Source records
○ ○ ○ ○ ○ ○ ○
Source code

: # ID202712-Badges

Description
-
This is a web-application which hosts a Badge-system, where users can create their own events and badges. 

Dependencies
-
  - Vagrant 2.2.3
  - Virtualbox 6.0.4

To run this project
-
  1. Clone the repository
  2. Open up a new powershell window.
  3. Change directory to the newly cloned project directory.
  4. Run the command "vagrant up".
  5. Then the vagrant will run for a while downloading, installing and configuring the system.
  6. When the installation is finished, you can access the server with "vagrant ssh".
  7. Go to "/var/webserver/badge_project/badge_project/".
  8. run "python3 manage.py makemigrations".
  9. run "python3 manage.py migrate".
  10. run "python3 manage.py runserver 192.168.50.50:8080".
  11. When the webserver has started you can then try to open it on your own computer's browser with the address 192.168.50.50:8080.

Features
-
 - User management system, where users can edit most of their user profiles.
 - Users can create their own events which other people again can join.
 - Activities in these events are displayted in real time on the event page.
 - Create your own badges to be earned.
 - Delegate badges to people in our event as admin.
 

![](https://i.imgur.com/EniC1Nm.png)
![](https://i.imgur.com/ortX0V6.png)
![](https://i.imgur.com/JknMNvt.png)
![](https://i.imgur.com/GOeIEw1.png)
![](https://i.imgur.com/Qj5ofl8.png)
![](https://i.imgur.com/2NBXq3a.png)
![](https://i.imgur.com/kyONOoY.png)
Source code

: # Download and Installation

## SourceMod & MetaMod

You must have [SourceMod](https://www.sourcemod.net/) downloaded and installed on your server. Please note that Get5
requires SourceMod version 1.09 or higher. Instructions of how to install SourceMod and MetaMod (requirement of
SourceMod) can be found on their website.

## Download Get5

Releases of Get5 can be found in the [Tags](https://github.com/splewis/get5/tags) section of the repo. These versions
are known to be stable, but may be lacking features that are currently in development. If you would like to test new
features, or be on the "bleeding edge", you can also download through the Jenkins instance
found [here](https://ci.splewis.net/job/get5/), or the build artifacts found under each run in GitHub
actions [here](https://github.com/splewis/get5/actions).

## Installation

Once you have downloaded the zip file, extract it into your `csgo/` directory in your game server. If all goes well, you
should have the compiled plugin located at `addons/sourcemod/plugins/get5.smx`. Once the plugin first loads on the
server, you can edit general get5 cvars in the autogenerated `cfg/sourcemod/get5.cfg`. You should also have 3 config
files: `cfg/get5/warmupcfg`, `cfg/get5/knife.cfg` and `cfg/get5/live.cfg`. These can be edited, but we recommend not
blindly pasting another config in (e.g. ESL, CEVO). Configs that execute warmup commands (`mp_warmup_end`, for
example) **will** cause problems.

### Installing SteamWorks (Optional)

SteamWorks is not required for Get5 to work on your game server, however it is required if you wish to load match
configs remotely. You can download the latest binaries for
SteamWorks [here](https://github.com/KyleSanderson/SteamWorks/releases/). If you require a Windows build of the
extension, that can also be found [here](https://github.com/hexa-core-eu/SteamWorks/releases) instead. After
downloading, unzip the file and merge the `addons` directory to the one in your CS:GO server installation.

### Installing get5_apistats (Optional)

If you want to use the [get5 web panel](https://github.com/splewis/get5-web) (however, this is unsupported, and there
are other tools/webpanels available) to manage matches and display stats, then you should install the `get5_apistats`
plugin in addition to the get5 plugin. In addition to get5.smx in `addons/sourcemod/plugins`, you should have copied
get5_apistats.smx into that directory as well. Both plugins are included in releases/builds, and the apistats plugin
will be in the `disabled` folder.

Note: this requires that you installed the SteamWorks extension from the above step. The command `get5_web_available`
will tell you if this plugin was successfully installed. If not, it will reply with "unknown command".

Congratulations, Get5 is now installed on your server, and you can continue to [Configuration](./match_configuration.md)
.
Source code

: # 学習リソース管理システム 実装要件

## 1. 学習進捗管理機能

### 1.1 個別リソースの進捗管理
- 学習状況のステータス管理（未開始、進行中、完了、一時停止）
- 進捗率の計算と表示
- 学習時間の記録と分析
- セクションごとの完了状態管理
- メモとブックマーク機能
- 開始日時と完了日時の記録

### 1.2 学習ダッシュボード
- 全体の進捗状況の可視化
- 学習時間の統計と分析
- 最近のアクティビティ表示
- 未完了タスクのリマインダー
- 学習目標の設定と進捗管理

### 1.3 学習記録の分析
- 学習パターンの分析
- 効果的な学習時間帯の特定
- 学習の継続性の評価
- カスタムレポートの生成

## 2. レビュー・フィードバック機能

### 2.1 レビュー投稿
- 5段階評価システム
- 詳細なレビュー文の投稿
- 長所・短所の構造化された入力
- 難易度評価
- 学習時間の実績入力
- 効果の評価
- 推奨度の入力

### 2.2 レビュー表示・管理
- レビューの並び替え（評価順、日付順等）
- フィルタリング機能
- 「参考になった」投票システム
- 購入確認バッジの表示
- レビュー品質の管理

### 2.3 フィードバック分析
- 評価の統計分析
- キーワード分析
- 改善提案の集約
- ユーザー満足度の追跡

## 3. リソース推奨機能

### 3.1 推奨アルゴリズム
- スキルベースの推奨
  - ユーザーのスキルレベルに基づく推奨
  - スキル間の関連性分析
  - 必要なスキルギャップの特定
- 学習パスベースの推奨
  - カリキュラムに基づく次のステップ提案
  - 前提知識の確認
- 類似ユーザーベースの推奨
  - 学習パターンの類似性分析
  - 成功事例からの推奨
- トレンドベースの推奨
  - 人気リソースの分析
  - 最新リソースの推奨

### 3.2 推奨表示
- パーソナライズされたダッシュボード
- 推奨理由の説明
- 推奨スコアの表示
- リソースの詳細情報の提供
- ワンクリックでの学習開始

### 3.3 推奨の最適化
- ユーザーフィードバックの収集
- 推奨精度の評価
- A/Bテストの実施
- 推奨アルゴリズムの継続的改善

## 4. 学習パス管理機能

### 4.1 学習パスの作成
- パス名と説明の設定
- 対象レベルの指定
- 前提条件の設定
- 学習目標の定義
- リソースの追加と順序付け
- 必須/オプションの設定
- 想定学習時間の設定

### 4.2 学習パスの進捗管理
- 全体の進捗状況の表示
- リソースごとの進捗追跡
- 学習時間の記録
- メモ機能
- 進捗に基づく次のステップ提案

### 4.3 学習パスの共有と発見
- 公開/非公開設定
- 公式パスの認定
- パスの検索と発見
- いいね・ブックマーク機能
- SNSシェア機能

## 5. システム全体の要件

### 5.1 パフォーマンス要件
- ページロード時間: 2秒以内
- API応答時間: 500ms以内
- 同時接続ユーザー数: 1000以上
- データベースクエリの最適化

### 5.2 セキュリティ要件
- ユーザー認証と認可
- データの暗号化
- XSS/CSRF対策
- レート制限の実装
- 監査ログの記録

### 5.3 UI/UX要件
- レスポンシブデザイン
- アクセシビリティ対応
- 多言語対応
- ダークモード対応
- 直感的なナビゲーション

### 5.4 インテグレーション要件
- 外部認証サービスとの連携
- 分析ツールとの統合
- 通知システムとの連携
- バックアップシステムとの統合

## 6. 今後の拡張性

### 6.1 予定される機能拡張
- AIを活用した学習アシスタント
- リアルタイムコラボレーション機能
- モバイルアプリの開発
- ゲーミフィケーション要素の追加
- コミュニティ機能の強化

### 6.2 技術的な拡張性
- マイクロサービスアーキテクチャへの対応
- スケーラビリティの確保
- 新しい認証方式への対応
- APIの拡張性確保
○ ○ ○ ○ ○ ○ ○
- _Task_: Lines in the data containing the string "system" are to be counted; give that number alone.

- _Task output_: 3